SVC obstruction can cause increased hydrostatic venous pressures in turn leading to restriction of the capacity of the lymphatics in the parietal pleura finally resulting in accumulation of pleural fluid. In this case, recalcitrant pleural effusions in presenting case could be explained by progressive SVC obstruction due to encasing anthracofibrotic lymphadenopathy. Histopathologic findings and tissue culture test revealed no evidences of malignancy or active infection. The benign SVCS by anthracofibrotic calcified lymphadenopathy might be caused by long term exposure to the biomass fuels. The elderly women lived in rural areas more than 30 years generally use the biomass fuel such as woods and coal dust for cooking and heating, which frequently leads to development of anthracofibrosis.

Some cases of mediastinal lymphadenopathy accompanying anthracosis without continuous pleural effusion complicated with SVCS were reported by other authors (7,8).

But our case is unique in that recalcitrant pleural effusions and rapid appearance of SVCS by encasing anthracotic lymphadenopathy was presented. A chest CT scan taken after one month revealed total obstruction of SVC by a mass-like lesion which was not observed on CT scan done at admission.
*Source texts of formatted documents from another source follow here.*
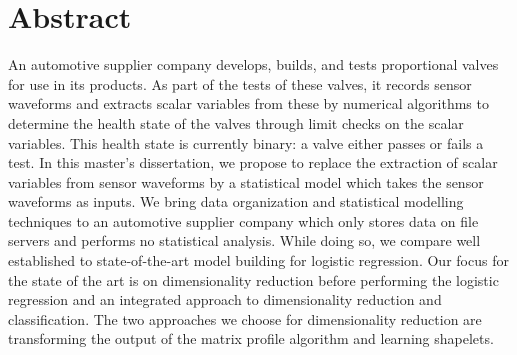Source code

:\chapter{Abstract}

An automotive supplier company develops, builds, and tests proportional valves for use in its products. As part of the tests
of these valves, it records sensor waveforms and extracts scalar variables from these by numerical algorithms to determine
the health state of the valves through limit checks on the scalar variables. This health state is currently binary: a valve either
passes or fails a test. In this master’s dissertation, we propose to replace the extraction of scalar variables from sensor
waveforms by a statistical model which takes the sensor waveforms as inputs.
We bring data organization and statistical modelling techniques to an
automotive supplier company which only stores data on file servers and performs no statistical analysis. While doing so,
we compare well established to state-of-the-art model building for logistic regression. Our focus for the state of the
art is on dimensionality reduction before performing the logistic regression and an integrated approach to dimensionality
reduction and classification.
The two approaches we choose for dimensionality reduction are transforming the output of the matrix profile algorithm and learning shapelets.
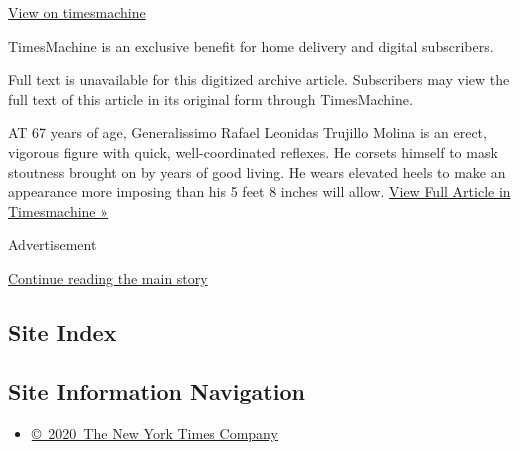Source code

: \href{http://timesmachine.nytimes.com/timesmachine/1959/07/06/89218922.html}{View
on timesmachine}

TimesMachine is an exclusive benefit for home delivery and digital
subscribers.

Full text is unavailable for this digitized archive article. Subscribers
may view the full text of this article in its original form through
TimesMachine.

AT 67 years of age, Generalissimo Rafael Leonidas Trujillo Molina is an
erect, vigorous figure with quick, well-coordinated reflexes. He corsets
himself to mask stoutness brought on by years of good living. He wears
elevated heels to make an appearance more imposing than his 5 feet 8
inches will allow.
\href{http://timesmachine.nytimes.com/timesmachine/1959/07/06/89218922.html}{View
Full Article in Timesmachine »}

Advertisement

\protect\hyperlink{after-bottom}{Continue reading the main story}

\hypertarget{site-index}{%
\subsection{Site Index}\label{site-index}}

\hypertarget{site-information-navigation}{%
\subsection{Site Information
Navigation}\label{site-information-navigation}}

\begin{itemize}
\tightlist
\item
  \href{https://help.nytimes.com/hc/en-us/articles/115014792127-Copyright-notice}{©~2020~The
  New York Times Company}
\end{itemize}

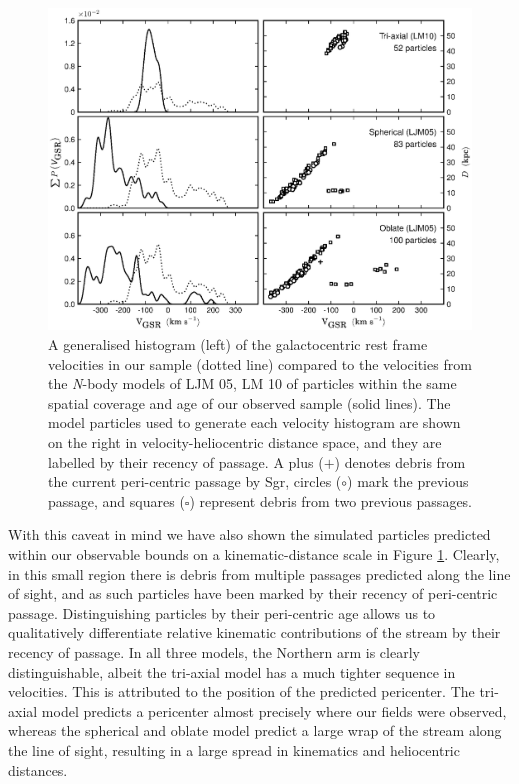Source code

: \documentclass{emulateapj}
\begin{document}
\begin{figure}[t!]
	\centering
	\includegraphics[width=18.4cm]{./figures/lawvelcompare-bw.eps}
	\caption{A generalised histogram (left) of the galactocentric rest frame velocities in our sample (dotted line) compared to the velocities from the \textit{N}-body models of LJM 05, LM 10 of particles within the same spatial coverage and age of our observed sample (solid lines). The model particles used to generate each velocity histogram are shown on the right in velocity-heliocentric distance space, and they are labelled by their recency of passage. A plus ($+$) denotes debris from the current peri-centric passage by Sgr, circles ($\circ$) mark the previous passage, and squares ($\square$) represent debris from two previous passages.}
	\label{fig:law-vel-compare}
\end{figure}


	With this caveat in mind we have also shown the simulated particles predicted within our observable bounds on a kinematic-distance scale in Figure \ref{fig:law-vel-compare}. Clearly, in this small region there is debris from multiple passages predicted along the line of sight, and as such particles have been marked by their recency of peri-centric passage. Distinguishing particles by their peri-centric age allows us to qualitatively differentiate relative kinematic contributions of the stream by their recency of passage.  In all three models, the Northern arm is clearly distinguishable, albeit the tri-axial model has a much tighter sequence in velocities. This is attributed to the position of the predicted pericenter. The tri-axial model predicts a pericenter almost precisely where our fields were observed, whereas the spherical and oblate model predict a large wrap of the stream along the line of sight, resulting in a large spread in kinematics and heliocentric distances.
\end{document}
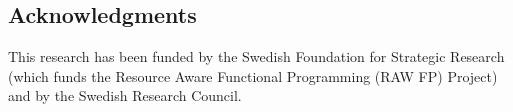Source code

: 

\subsection*{Acknowledgments} %
This research has been funded by the Swedish Foundation for
Strategic Research (which funds the Resource Aware Functional 
Programming (RAW FP) Project) and by the Swedish Research Council.


%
Mediastinal fibrosis generally progresses slowly over the years (9), but the rapidly progressing feature in this case does not consistent with the general characteristics of typical mediastinal fibrosis. Mediastinal fibrosis mostly presents as a localized pattern in anterior mediastinum rather than diffuse mediastinal involvement. Our case was atypical in that it was benign SVCS caused by the rare mediastinal fibrosis pattern with circumferential compression surrounding the SVC.

In general benign SVCS can be treated by medical or endovascular treatment such as SVC stenting. But in our case, instead of endovascular stenting surgical bypass graft was performed due to severe circumferential stenosis of SVC with extensive adhesion.


Benign anthracotic calcified lymphadenopathy compressing the SVC should be suspected in a patient with abrupt development of SVCS with recalcitrant pleural effusions without radiological findings of malignancy and for confirmative diagnosis, serial chest CT scans should be recommended.

And surgical decompression of encasing mass around SVC should be considered as a curative modality although the patient is in high risk condition for operation.




Informed Consent: This study was approved by the Institutional Review Board of the Ewha Womans University Mokdong Hospital (approval No. EUMC 2014-10-014-002). Written informed consent was obtained from the patient to publish this manuscript and any accompanying images.


Conflicts of Interest: The authors have no conflicts of interest to declare.